▶ _Problem statement_
Retype the records that come next, word for word.

▶ _Data to use_
= = = = =

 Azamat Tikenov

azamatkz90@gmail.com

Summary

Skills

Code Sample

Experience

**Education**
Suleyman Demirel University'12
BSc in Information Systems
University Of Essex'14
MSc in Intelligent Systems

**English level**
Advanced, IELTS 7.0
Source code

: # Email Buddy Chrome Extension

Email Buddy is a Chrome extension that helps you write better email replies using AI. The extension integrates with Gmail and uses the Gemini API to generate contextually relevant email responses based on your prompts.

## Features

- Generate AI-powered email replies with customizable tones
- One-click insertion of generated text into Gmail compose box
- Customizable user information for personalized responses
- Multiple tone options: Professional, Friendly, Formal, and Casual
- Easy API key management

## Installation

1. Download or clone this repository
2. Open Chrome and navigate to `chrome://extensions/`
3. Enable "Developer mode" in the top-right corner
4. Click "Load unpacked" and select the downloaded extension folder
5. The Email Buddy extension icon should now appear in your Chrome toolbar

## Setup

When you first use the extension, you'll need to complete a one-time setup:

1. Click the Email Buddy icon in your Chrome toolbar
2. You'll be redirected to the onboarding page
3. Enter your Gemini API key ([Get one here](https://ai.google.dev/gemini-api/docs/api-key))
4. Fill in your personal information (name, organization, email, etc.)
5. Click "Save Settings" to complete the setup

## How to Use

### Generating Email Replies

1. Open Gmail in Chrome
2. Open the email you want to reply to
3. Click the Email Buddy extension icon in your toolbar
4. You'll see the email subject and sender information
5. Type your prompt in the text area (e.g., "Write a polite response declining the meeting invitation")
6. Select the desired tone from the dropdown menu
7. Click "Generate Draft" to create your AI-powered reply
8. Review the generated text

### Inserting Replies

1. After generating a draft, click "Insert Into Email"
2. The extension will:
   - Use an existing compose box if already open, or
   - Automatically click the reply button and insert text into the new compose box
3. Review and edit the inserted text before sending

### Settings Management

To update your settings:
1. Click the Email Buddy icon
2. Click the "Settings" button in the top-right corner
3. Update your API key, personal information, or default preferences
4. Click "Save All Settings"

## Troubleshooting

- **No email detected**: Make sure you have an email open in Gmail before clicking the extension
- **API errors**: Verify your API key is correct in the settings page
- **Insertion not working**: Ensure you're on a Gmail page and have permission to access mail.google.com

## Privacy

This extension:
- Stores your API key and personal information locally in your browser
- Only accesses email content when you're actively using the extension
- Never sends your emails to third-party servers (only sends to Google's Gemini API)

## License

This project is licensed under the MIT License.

= = = = =

▶ _Response_
 Azamat Tikenov

azamatkz90@gmail.com

Summary

Skills

Code Sample

Experience

**Education**
Suleyman Demirel University'12
BSc in Information Systems
University Of Essex'14
MSc in Intelligent Systems

**English level**
Advanced, IELTS 7.0
Source code

: # Email Buddy Chrome Extension

Email Buddy is a Chrome extension that helps you write better email replies using AI. The extension integrates with Gmail and uses the Gemini API to generate contextually relevant email responses based on your prompts.

## Features

- Generate AI-powered email replies with customizable tones
- One-click insertion of generated text into Gmail compose box
- Customizable user information for personalized responses
- Multiple tone options: Professional, Friendly, Formal, and Casual
- Easy API key management

## Installation

1. Download or clone this repository
2. Open Chrome and navigate to `chrome://extensions/`
3. Enable "Developer mode" in the top-right corner
4. Click "Load unpacked" and select the downloaded extension folder
5. The Email Buddy extension icon should now appear in your Chrome toolbar

## Setup

When you first use the extension, you'll need to complete a one-time setup:

1. Click the Email Buddy icon in your Chrome toolbar
2. You'll be redirected to the onboarding page
3. Enter your Gemini API key ([Get one here](https://ai.google.dev/gemini-api/docs/api-key))
4. Fill in your personal information (name, organization, email, etc.)
5. Click "Save Settings" to complete the setup

## How to Use

### Generating Email Replies

1. Open Gmail in Chrome
2. Open the email you want to reply to
3. Click the Email Buddy extension icon in your toolbar
4. You'll see the email subject and sender information
5. Type your prompt in the text area (e.g., "Write a polite response declining the meeting invitation")
6. Select the desired tone from the dropdown menu
7. Click "Generate Draft" to create your AI-powered reply
8. Review the generated text

### Inserting Replies

1. After generating a draft, click "Insert Into Email"
2. The extension will:
   - Use an existing compose box if already open, or
   - Automatically click the reply button and insert text into the new compose box
3. Review and edit the inserted text before sending

### Settings Management

To update your settings:
1. Click the Email Buddy icon
2. Click the "Settings" button in the top-right corner
3. Update your API key, personal information, or default preferences
4. Click "Save All Settings"

## Troubleshooting

- **No email detected**: Make sure you have an email open in Gmail before clicking the extension
- **API errors**: Verify your API key is correct in the settings page
- **Insertion not working**: Ensure you're on a Gmail page and have permission to access mail.google.com

## Privacy

This extension:
- Stores your API key and personal information locally in your browser
- Only accesses email content when you're actively using the extension
- Never sends your emails to third-party servers (only sends to Google's Gemini API)

## License

This project is licensed under the MIT License.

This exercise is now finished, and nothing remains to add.